(625h) Development of a Model-Based Noninvasive Continuous-Time Glucose Monitoring Device for Non-Insulin Dependent People | AIChE

(625h) Development of a Model-Based Noninvasive Continuous-Time Glucose Monitoring Device for Non-Insulin Dependent People

Authors 

Andre, D. - Presenter, BodyMedia, Inc.


Continuous-time glucose monitoring (CGM) effectively
improves glucose control by providing frequently sampled information that
allows the user to associate changes in their glucose levels with changes in
their behavior. For example, a user is able to see immediately how the size of
a meal affects how high their glucose level becomes as well as the duration of
elevated glucose levels. Currently,
the most widely used and effective CGM devices rely on a sensor that is
inserted invasively under the skin. Sensors cost from $35 to $60 and last 3
days to a week. Due to invasiveness and cost, the primary users of current CGM
devices are insulin dependent people (type 1 and some type 2 diabetics). Thus,
the primary goal of this research is the development of a non-invasive CGM
device that would be used by health conscious non-insulin dependent people
(including non-diabetics) that would help reduce obesity, the onset of type 2 diabetes, as well as the progression of type 2
diabetes. 

To accomplish this objective, this work is focusing on the
development of a device that: 1. has a simple or no reliance for on food entry;
2. has a relatively short calibration period; 3. requires few to no lancet
measurements for calibration and; 4. has an accuracy that is comparable to
lancet meters. The approach of this research is to use a novel modeling method
technique to infer glucose concentration using non-invasive input measurements
from variables representing food, activity, circadian rhythm, and stress
variations. The main component of this system will be a the
BodyMedia® armband that will automatically collect
the activity and stress data. The food information will be entered manually by
the user via the time stamp button on the armband. The model and model
development algorithm will reside in the armband and will use a Wiener approach
based on the work of Rollins et al. (2010). Data from a lancet glucose  meter will be
entered automatically or manually  and
will be used to develop a subject specific model for the person wearing the
device. After the model is completely developed, lancet measurements will no
longer be needed for calibration. An interface device will be connected to the
armband to display the glucose concentration in every five minutes.

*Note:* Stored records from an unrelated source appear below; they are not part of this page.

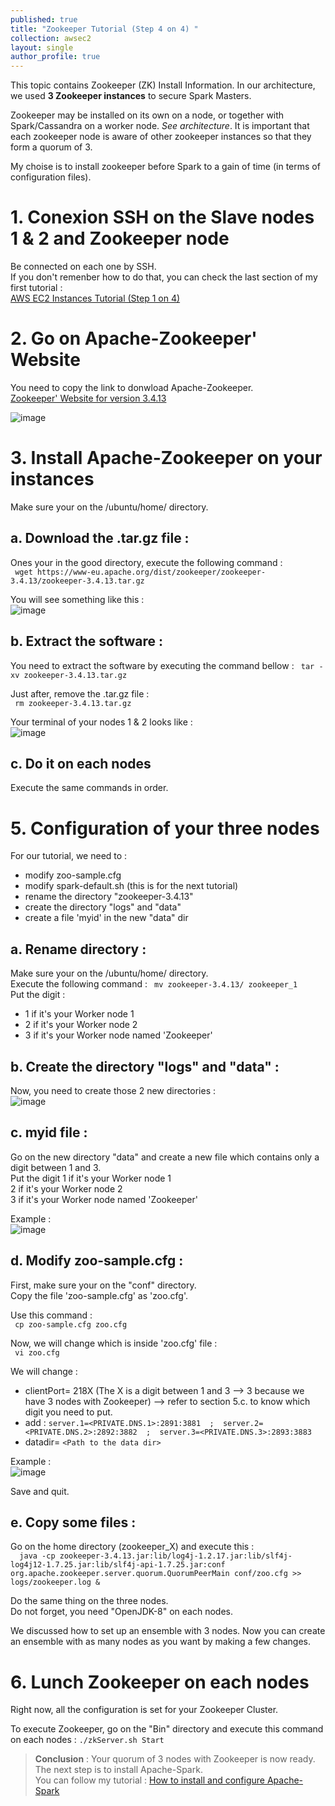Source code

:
 ```yaml
---
published: true
title: "Zookeeper Tutorial (Step 4 on 4) "
collection: awsec2
layout: single
author_profile: true
---
```


This topic contains Zookeeper (ZK) Install Information. In our architecture, we used **3 Zookeeper instances** to secure Spark Masters. 


Zookeeper may be installed on its own on a node, or together with Spark/Cassandra on a worker node. *See architecture*. It is important that each zookeeper node is aware of other zookeeper instances so that they form a quorum of 3.

My choise is to install zookeeper before Spark to a gain of time (in terms of configuration files).

# 1. Conexion SSH on the Slave nodes 1 & 2 and Zookeeper node
  
Be connected on each one by SSH.  
If you don't remenber how to do that, you can check the last section of my first tutorial :   
<span style="color:blue">[AWS EC2 Instances Tutorial (Step 1 on 4)](https://anthonyhoudaille.github.io//awsec2/04_Aws_EC2_Tutorial/)</span> 

# 2. Go on Apache-Zookeeper' Website 

You need to copy the link to donwload Apache-Zookeeper.  
<span style="color:blue">[Zookeeper' Website for version 3.4.13](https://www-eu.apache.org/dist/zookeeper/zookeeper-3.4.13/)</span> 

![image](https://AnthonyHoudaille.github.io/images/Zookeeper_DL.png)


# 3. Install Apache-Zookeeper on your instances

Make sure your on the /ubuntu/home/ directory.  

## a. Download the .tar.gz file :

Ones your in the good directory, execute the following command :  
``` wget https://www-eu.apache.org/dist/zookeeper/zookeeper-3.4.13/zookeeper-3.4.13.tar.gz```

You will see something like this :  
![image](https://AnthonyHoudaille.github.io/images/Zookeeper_Wget.png)

## b. Extract the software :

You need to extract the software by executing the command bellow : ``` tar -xv zookeeper-3.4.13.tar.gz```

Just after, remove the .tar.gz file :  
``` rm zookeeper-3.4.13.tar.gz```

Your terminal of your nodes 1 & 2 looks like :  
![image](https://AnthonyHoudaille.github.io/images/Zookeeper_Extract.png)

## c. Do it on each nodes 

Execute the same commands in order.


# 5. Configuration of your three nodes 

For our tutorial, we need to :  
* modify zoo-sample.cfg
* modify spark-default.sh (this is for the next tutorial)
* rename the directory "zookeeper-3.4.13"
* create the directory "logs" and "data"
* create a file 'myid' in the new "data" dir


## a. Rename directory :

Make sure your on the /ubuntu/home/ directory.   
Execute the following command : 
``` mv zookeeper-3.4.13/ zookeeper_1```   
Put the digit :  
- 1 if it's your Worker node 1  
- 2 if it's your Worker node 2   
- 3 if it's your Worker node named 'Zookeeper'

## b. Create the directory "logs" and "data" :

Now, you need to create those 2 new directories :  
![image](https://AnthonyHoudaille.github.io/images/Zookeeper_data-logs.png)

## c. myid file : 

Go on the new directory "data" and create a new file which contains only a digit between 1 and 3.  
 Put the digit 1 if it's your Worker node 1  
			   2 if it's your Worker node 2   
			   3 if it's your Worker node named 'Zookeeper'

Example :  
![image](https://AnthonyHoudaille.github.io/images/Zookeeper_myid.png)

## d. Modify zoo-sample.cfg : 

First, make sure your on the "conf" directory.   
Copy the file 'zoo-sample.cfg' as 'zoo.cfg'.   

Use this command :    
``` cp zoo-sample.cfg zoo.cfg```

Now, we will change which is inside 'zoo.cfg' file :  
``` vi zoo.cfg```

We will change : 
* clientPort= 218X (The X is a digit between 1 and 3 --> 3 because we have 3 nodes with Zookeeper)
	--> refer to section 5.c. to know which digit you need to put. 
* add : ``` server.1=<PRIVATE.DNS.1>:2891:3881  ;  server.2=<PRIVATE.DNS.2>:2892:3882  ;  server.3=<PRIVATE.DNS.3>:2893:3883 ```
* datadir= ```<Path to the data dir>```

Example :  
![image](https://AnthonyHoudaille.github.io/images/Zookeeper_zoo.png)

Save and quit.

## e. Copy some files : 

Go on the home directory (zookeeper_X) and execute this :  
```  java -cp zookeeper-3.4.13.jar:lib/log4j-1.2.17.jar:lib/slf4j-log4j12-1.7.25.jar:lib/slf4j-api-1.7.25.jar:conf org.apache.zookeeper.server.quorum.QuorumPeerMain conf/zoo.cfg >> logs/zookeeper.log &```

Do the same thing on the three nodes.  
Do not forget, you need "OpenJDK-8" on each nodes.

We discussed how to set up an ensemble with 3 nodes. Now you can create an ensemble with as many nodes as you want by making a few changes.


# 6. Lunch Zookeeper on each nodes 

Right now, all the configuration is set for your Zookeeper Cluster. 

To execute Zookeeper, go on the "Bin" directory and execute this command on each nodes : ```./zkServer.sh Start ```

> **Conclusion** : Your quorum of 3 nodes with Zookeeper is now ready. The next step is to install Apache-Spark.   
You can follow my tutorial : 
<span style="color:blue">[How to install and configure Apache-Spark](https://anthonyhoudaille.github.io//awsec2/01_Spark_Tutorial/)</span> 
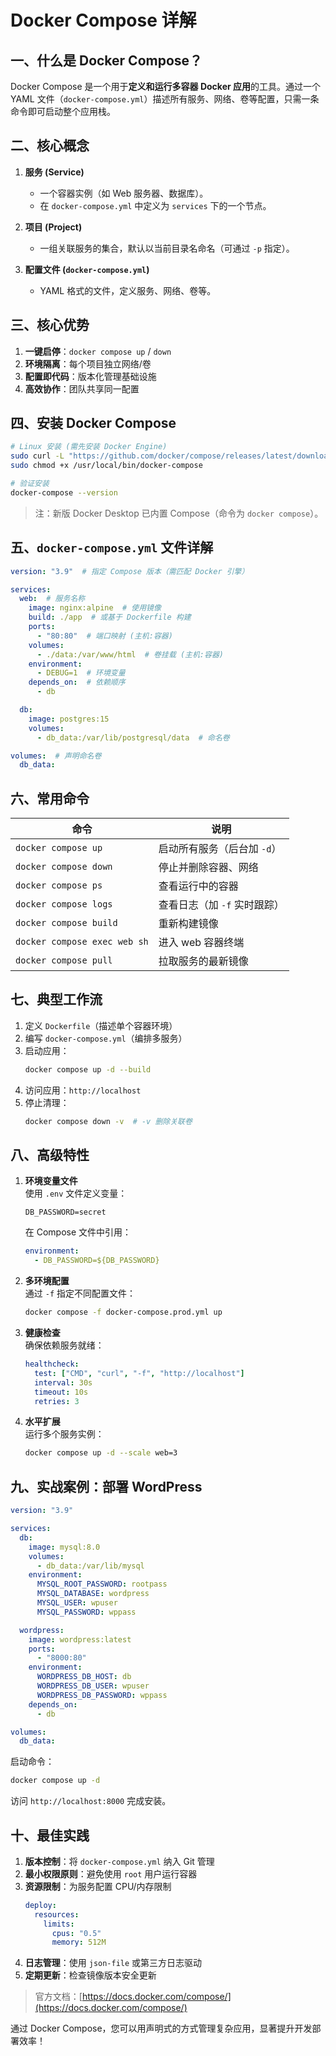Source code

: # Docker Compose 详解

## 一、什么是 Docker Compose？

Docker Compose 是一个用于**定义和运行多容器 Docker 应用**的工具。通过一个 YAML 文件（`docker-compose.yml`）描述所有服务、网络、卷等配置，只需一条命令即可启动整个应用栈。

## 二、核心概念

1. **服务 (Service)**  
   - 一个容器实例（如 Web 服务器、数据库）。
   - 在 `docker-compose.yml` 中定义为 `services` 下的一个节点。

2. **项目 (Project)**  
   - 一组关联服务的集合，默认以当前目录名命名（可通过 `-p` 指定）。

3. **配置文件 (`docker-compose.yml`)**  
   - YAML 格式的文件，定义服务、网络、卷等。

## 三、核心优势

1. **一键启停**：`docker compose up` / `down`
2. **环境隔离**：每个项目独立网络/卷
3. **配置即代码**：版本化管理基础设施
4. **高效协作**：团队共享同一配置

## 四、安装 Docker Compose

```bash
# Linux 安装 (需先安装 Docker Engine)
sudo curl -L "https://github.com/docker/compose/releases/latest/download/docker-compose-$(uname -s)-$(uname -m)" -o /usr/local/bin/docker-compose
sudo chmod +x /usr/local/bin/docker-compose

# 验证安装
docker-compose --version
```

> 注：新版 Docker Desktop 已内置 Compose（命令为 `docker compose`）。

## 五、`docker-compose.yml` 文件详解

```yaml
version: "3.9"  # 指定 Compose 版本（需匹配 Docker 引擎）

services:
  web:  # 服务名称
    image: nginx:alpine  # 使用镜像
    build: ./app  # 或基于 Dockerfile 构建
    ports:
      - "80:80"  # 端口映射 (主机:容器)
    volumes:
      - ./data:/var/www/html  # 卷挂载 (主机:容器)
    environment:
      - DEBUG=1  # 环境变量
    depends_on:  # 依赖顺序
      - db

  db:
    image: postgres:15
    volumes:
      - db_data:/var/lib/postgresql/data  # 命名卷

volumes:  # 声明命名卷
  db_data:
```

## 六、常用命令

| 命令                           | 说明                |
| ---------------------------- | ----------------- |
| `docker compose up`          | 启动所有服务（后台加 `-d`）  |
| `docker compose down`        | 停止并删除容器、网络        |
| `docker compose ps`          | 查看运行中的容器          |
| `docker compose logs`        | 查看日志（加 `-f` 实时跟踪） |
| `docker compose build`       | 重新构建镜像            |
| `docker compose exec web sh` | 进入 web 容器终端       |
| `docker compose pull`        | 拉取服务的最新镜像         |


## 七、典型工作流

1. 定义 `Dockerfile`（描述单个容器环境）
2. 编写 `docker-compose.yml`（编排多服务）
3. 启动应用：
   ```bash
   docker compose up -d --build
   ```
4. 访问应用：`http://localhost`
5. 停止清理：
   ```bash
   docker compose down -v  # -v 删除关联卷
   ```


## 八、高级特性

1. **环境变量文件**  
   使用 `.env` 文件定义变量：
   ```env
   DB_PASSWORD=secret
   ```
   在 Compose 文件中引用：
   ```yaml
   environment:
     - DB_PASSWORD=${DB_PASSWORD}
   ```

2. **多环境配置**  
   通过 `-f` 指定不同配置文件：
   ```bash
   docker compose -f docker-compose.prod.yml up
   ```

3. **健康检查**  
   确保依赖服务就绪：
   ```yaml
   healthcheck:
     test: ["CMD", "curl", "-f", "http://localhost"]
     interval: 30s
     timeout: 10s
     retries: 3
   ```

4. **水平扩展**  
   运行多个服务实例：
   ```bash
   docker compose up -d --scale web=3
   ```

## 九、实战案例：部署 WordPress

```yaml
version: "3.9"

services:
  db:
    image: mysql:8.0
    volumes:
      - db_data:/var/lib/mysql
    environment:
      MYSQL_ROOT_PASSWORD: rootpass
      MYSQL_DATABASE: wordpress
      MYSQL_USER: wpuser
      MYSQL_PASSWORD: wppass

  wordpress:
    image: wordpress:latest
    ports:
      - "8000:80"
    environment:
      WORDPRESS_DB_HOST: db
      WORDPRESS_DB_USER: wpuser
      WORDPRESS_DB_PASSWORD: wppass
    depends_on:
      - db

volumes:
  db_data:
```

启动命令：

```bash
docker compose up -d
```

访问 `http://localhost:8000` 完成安装。

## 十、最佳实践

1. **版本控制**：将 `docker-compose.yml` 纳入 Git 管理
2. **最小权限原则**：避免使用 `root` 用户运行容器
3. **资源限制**：为服务配置 CPU/内存限制
   ```yaml
   deploy:
     resources:
       limits:
         cpus: "0.5"
         memory: 512M
   ```
4. **日志管理**：使用 `json-file` 或第三方日志驱动
5. **定期更新**：检查镜像版本安全更新

> 官方文档：[https://docs.docker.com/compose/](https://docs.docker.com/compose/)

通过 Docker Compose，您可以用声明式的方式管理复杂应用，显著提升开发部署效率！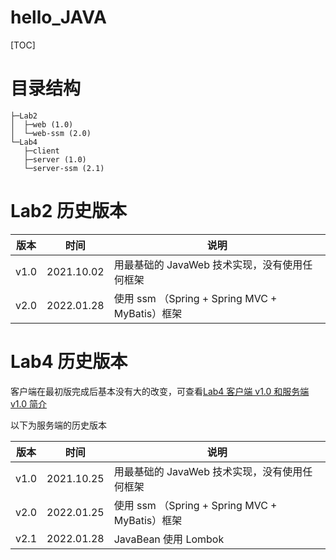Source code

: # hello_JAVA

[TOC]

# 目录结构

```
├─Lab2
│  ├─web (1.0)
│  └─web-ssm (2.0)
└─Lab4
   ├─client
   ├─server (1.0)
   └─server-ssm (2.1)
```

# Lab2 历史版本

| 版本 | 时间       | 说明                                           |
| ---- | ---------- | ---------------------------------------------- |
| v1.0 | 2021.10.02 | 用最基础的 JavaWeb 技术实现，没有使用任何框架  |
| v2.0 | 2022.01.28 | 使用 ssm （Spring + Spring MVC + MyBatis）框架 |

# Lab4 历史版本

客户端在最初版完成后基本没有大的改变，可查看[Lab4 客户端 v1.0 和服务端 v1.0 简介](Lab4/README.md)

以下为服务端的历史版本

| 版本 | 时间       | 说明                                           |
| ---- | ---------- | ---------------------------------------------- |
| v1.0 | 2021.10.25 | 用最基础的 JavaWeb 技术实现，没有使用任何框架  |
| v2.0 | 2022.01.25 | 使用 ssm （Spring + Spring MVC + MyBatis）框架 |
| v2.1 | 2022.01.28 | JavaBean 使用 Lombok                           |

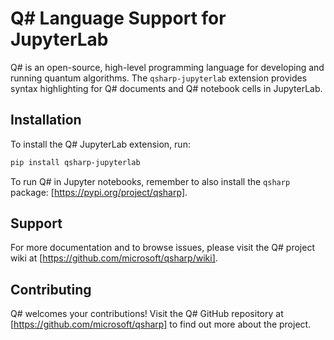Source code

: # Q# Language Support for JupyterLab

Q# is an open-source, high-level programming language for developing and running quantum algorithms.
The `qsharp-jupyterlab` extension provides syntax highlighting for Q# documents and Q# notebook
cells in JupyterLab.

## Installation

To install the Q# JupyterLab extension, run:

```bash
pip install qsharp-jupyterlab
```

To run Q# in Jupyter notebooks, remember to also install the `qsharp` package: [https://pypi.org/project/qsharp].

## Support

For more documentation and to browse issues, please visit the Q# project wiki at [https://github.com/microsoft/qsharp/wiki].

## Contributing

Q# welcomes your contributions! Visit the Q# GitHub repository at [https://github.com/microsoft/qsharp] to find out more about the project.

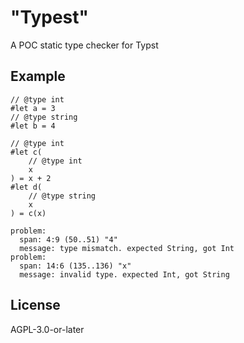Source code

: # "Typest"

A POC static type checker for Typst

## Example

```typst
// @type int
#let a = 3
// @type string
#let b = 4

// @type int
#let c(
	// @type int
	x
) = x + 2
#let d(
	// @type string
	x
) = c(x)
```

```
problem:
  span: 4:9 (50..51) "4"
  message: type mismatch. expected String, got Int
problem:
  span: 14:6 (135..136) "x"
  message: invalid type. expected Int, got String
```

## License

AGPL-3.0-or-later
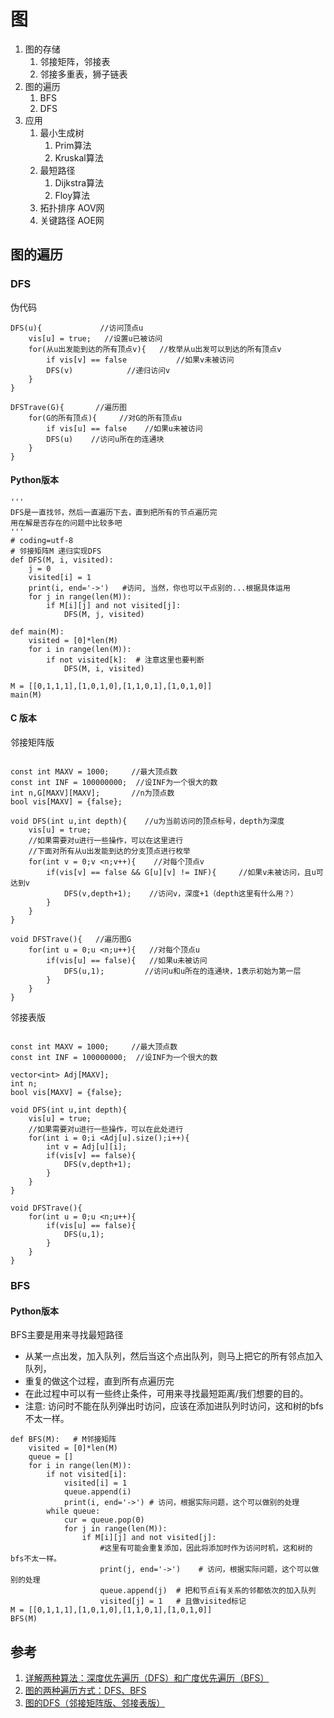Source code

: # 图

1. 图的存储
    1. 邻接矩阵，邻接表
    2. 邻接多重表，狮子链表
2. 图的遍历
    1. BFS
    2. DFS
3. 应用
    1. 最小生成树
        1. Prim算法
        2. Kruskal算法
    2. 最短路径
        1. Dijkstra算法
        2. Floy算法
    3. 拓扑排序 AOV网
    4. 关键路径 AOE网

## 图的遍历

### DFS

伪代码

```
DFS(u){             //访问顶点u
	vis[u] = true;   //设置u已被访问 
	for(从u出发能到达的所有顶点v){   //枚举从u出发可以到达的所有顶点v 
		if vis[v] == false           //如果v未被访问 
		DFS(v)            //递归访问v 
	}
} 

DFSTrave(G){       //遍历图 
	for(G的所有顶点){     //对G的所有顶点u 
		if vis[u] == false    //如果u未被访问 
		DFS(u)    //访问u所在的连通块 
	}
}
```

#### Python版本

```
'''
DFS是一直找邻，然后一直遍历下去，直到把所有的节点遍历完
用在解是否存在的问题中比较多吧
'''
# coding=utf-8
# 邻接矩阵M 递归实现DFS
def DFS(M, i, visited):
    j = 0
    visited[i] = 1
    print(i, end='->')   #访问, 当然，你也可以干点别的...根据具体运用
    for j in range(len(M)):
        if M[i][j] and not visited[j]:
            DFS(M, j, visited)

def main(M):
    visited = [0]*len(M)
    for i in range(len(M)):
        if not visited[k]:  # 注意这里也要判断
            DFS(M, i, visited)

M = [[0,1,1,1],[1,0,1,0],[1,1,0,1],[1,0,1,0]]
main(M)
```

#### C 版本

邻接矩阵版

```

const int MAXV = 1000;     //最大顶点数 
const int INF = 100000000;  //设INF为一个很大的数 
int n,G[MAXV][MAXV];       //n为顶点数 
bool vis[MAXV] = {false};

void DFS(int u,int depth){    //u为当前访问的顶点标号，depth为深度 
	vis[u] = true;
	//如果需要对u进行一些操作，可以在这里进行 
	//下面对所有从u出发能到达的分支顶点进行枚举 
	for(int v = 0;v <n;v++){    //对每个顶点v 
		if(vis[v] == false && G[u][v] != INF){     //如果v未被访问，且u可达到v 
			DFS(v,depth+1);    //访问v，深度+1（depth这里有什么用？） 
		}
	}
}

void DFSTrave(){   //遍历图G 
	for(int u = 0;u <n;u++){   //对每个顶点u 
		if(vis[u] == false){   //如果u未被访问 
			DFS(u,1);         //访问u和u所在的连通块，1表示初始为第一层 
		}
	}
}
```

邻接表版

```

const int MAXV = 1000;     //最大顶点数 
const int INF = 100000000;  //设INF为一个很大的数 

vector<int> Adj[MAXV];
int n;
bool vis[MAXV] = {false};

void DFS(int u,int depth){
	vis[u] = true;
	//如果需要对u进行一些操作，可以在此处进行
	for(int i = 0;i <Adj[u].size();i++){
		int v = Adj[u][i];
		if(vis[v] == false){
			DFS(v,depth+1);
		}
	} 
}

void DFSTrave(){
	for(int u = 0;u <n;u++){
		if(vis[u] == false){
			DFS(u,1);
		}
	}
}
```

### BFS

#### Python版本

BFS主要是用来寻找最短路径
- 从某一点出发，加入队列，然后当这个点出队列，则马上把它的所有邻点加入队列，
- 重复的做这个过程，直到所有点遍历完
- 在此过程中可以有一些终止条件，可用来寻找最短距离/我们想要的目的。
- 注意: 访问时不能在队列弹出时访问，应该在添加进队列时访问，这和树的bfs不太一样。

```
def BFS(M):   # M邻接矩阵
    visited = [0]*len(M)
    queue = []
    for i in range(len(M)):
        if not visited[i]:
            visited[i] = 1
            queue.append(i)
            print(i, end='->') # 访问，根据实际问题，这个可以做别的处理
        while queue:
            cur = queue.pop(0)
            for j in range(len(M)):
                if M[i][j] and not visited[j]:
                    #这里有可能会重复添加，因此将添加时作为访问时机，这和树的bfs不太一样。
                    print(j, end='->')    # 访问，根据实际问题，这个可以做别的处理
                    queue.append(j)  # 把和节点i有关系的邻都依次的加入队列
                    visited[j] = 1   # 且做visited标记
M = [[0,1,1,1],[1,0,1,0],[1,1,0,1],[1,0,1,0]] 
BFS(M)
```

## 参考

1. [详解两种算法：深度优先遍历（DFS）和广度优先遍历（BFS）](https://developer.51cto.com/art/202004/614590.htm)
2. [图的两种遍历方式：DFS、BFS](https://zhuanlan.zhihu.com/p/76596674)
3. [图的DFS（邻接矩阵版、邻接表版）](https://blog.csdn.net/weixin_42377217/article/details/104182467)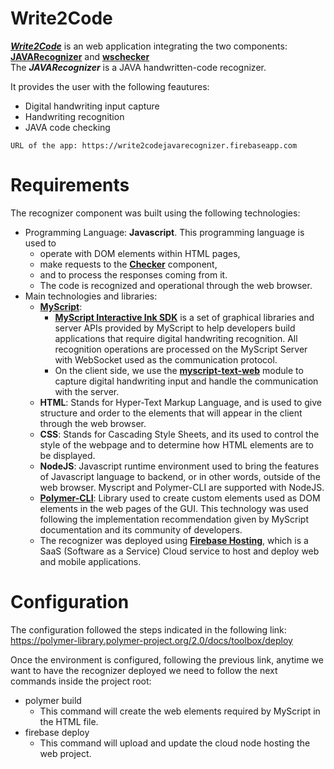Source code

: # Write2Code
[**_Write2Code_**](https://write2codejavarecognizer.firebaseapp.com) is an web application integrating the two components: [**JAVARecognizer**](https://github.com/NUIWrite2Code/JAVARecognizer) and [**wschecker**](https://github.com/NUIWrite2Code/wschecker)     
The **_JAVARecognizer_** is a JAVA handwritten-code recognizer. 
  
It provides the user with the following feautures:  
* Digital handwriting input capture
* Handwriting recognition
* JAVA code checking  
  
```URL of the app: https://write2codejavarecognizer.firebaseapp.com```
# Requirements
The recognizer component was built using the following technologies:
* Programming Language: **Javascript**. This programming language is used to 
  * operate with DOM elements within HTML pages, 
  * make requests to the [**Checker**](https://github.com/NUIWrite2Code/wschecker) component, 
  * and to process the responses coming from it. 
  * The code is recognized and operational through the web browser.
* Main technologies and libraries:
  * [**MyScript**](https://developer.myscript.com/docs/interactive-ink/1.3/overview/about/):
    * [**MyScript Interactive Ink SDK**](https://developer.myscript.com/docs/interactive-ink/1.3/overview/about/) is a set of graphical libraries and server APIs provided by MyScript to help developers build applications that require digital handwriting recognition. All recognition operations are processed on the MyScript Server with WebSocket used as the communication protocol.
    * On the client side, we use the [**myscript-text-web**](https://github.com/MyScript/myscript-text-web) module to capture digital handwriting input and handle the communication with the server.
  * **HTML**: Stands for Hyper-Text Markup Language, and is used to give structure and order to the elements that will appear in the client through the web browser.
  * **CSS**: Stands for Cascading Style Sheets, and its used to control the style of the webpage and to determine how HTML elements are to be displayed.
  * **NodeJS**: Javascript runtime environment used to bring the features of Javascript language to backend, or in other words, outside of the web browser. Myscript and Polymer-CLI are supported with NodeJS.
  * [**Polymer-CLI**](https://polymer-library.polymer-project.org/3.0/docs/tools/polymer-cli): Library used to create custom elements used as DOM elements in the web pages of the GUI. This technology was used following the implementation recommendation given by MyScript documentation and its community of developers.
  * The recognizer was deployed using [**Firebase Hosting**](https://firebase.google.com/products/hosting), which is a SaaS (Software as a Service) Cloud service to host and deploy web and mobile applications. 
# Configuration
The configuration followed the steps indicated in the following link: https://polymer-library.polymer-project.org/2.0/docs/toolbox/deploy

Once the environment is configured, following the previous link, anytime we want to have the recognizer deployed we need to follow the next commands inside the project root:
* polymer build
  * This command will create the web elements required by MyScript in the HTML file.
* firebase deploy
  * This command will upload and update the cloud node hosting the web project.
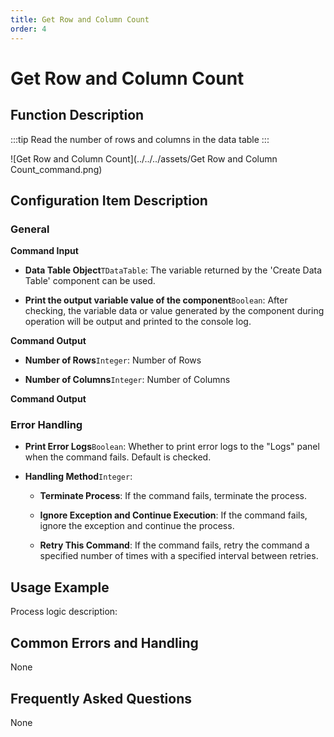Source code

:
 ```yaml
---
title: Get Row and Column Count
order: 4
---
```


# Get Row and Column Count

## Function Description

:::tip 
Read the number of rows and columns in the data table
:::

![Get Row and Column Count](../../../assets/Get Row and Column Count_command.png)

## Configuration Item Description

### General

**Command Input**

- **Data Table Object**`TDataTable`: The variable returned by the 'Create Data Table' component can be used.

- **Print the output variable value of the component**`Boolean`: After checking, the variable data or value generated by the component during operation will be output and printed to the console log.


**Command Output**

- **Number of Rows**`Integer`: Number of Rows

- **Number of Columns**`Integer`: Number of Columns


**Command Output**

### Error Handling

- **Print Error Logs**`Boolean`: Whether to print error logs to the "Logs" panel when the command fails. Default is checked. 

- **Handling Method**`Integer`:

    - **Terminate Process**: If the command fails, terminate the process.

    - **Ignore Exception and Continue Execution**: If the command fails, ignore the exception and continue the process.

    - **Retry This Command**: If the command fails, retry the command a specified number of times with a specified interval between retries.

## Usage Example

Process logic description:

## Common Errors and Handling

None

## Frequently Asked Questions

None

Using about 20 test subjects with 4 weeks of data collection
each, results have been obtained to support the modeling viability necessary to
build an armband monitoring device. Before using these data sets the food
quantities were converted to food indices to mimic time stamping and a lancet
sampling rate of only four values per day. Several improvements to the Wiener
modeling method developed by Rollins et al. were made to address the infrequent
nature of the data (i.e., four glucose measurements/day), frequent start- ups
(i.e., taking the armband on and off and restarting it frequently), and the
lack of steady state data. The accomplishments of this work include the ability
to develop subject specific models under these restrictions. Results are
presented for models developed after three days, 2 weeks and four 4 weeks that
support an initial calibration period of three days with accuracy improving
over time and no need for lancet measurements after 3 to 4 weeks. Thus, since
the model does not drift, this device would not appear to need glucose
measurements for calibration once it is fully calibrated to the user wearing
the device.

Rollins, D. K., N. Bhandari,
J. Kleinedler, K. Kotz, A. Strohbehn, L. Boland, M. Murphy, D. Andre, N. Vyas,
G. Welk and W. Franke, "Free-living inferential modeling of blood glucose
level using only noninvasive inputs," Journal of Process Control 20 95-107 (2010).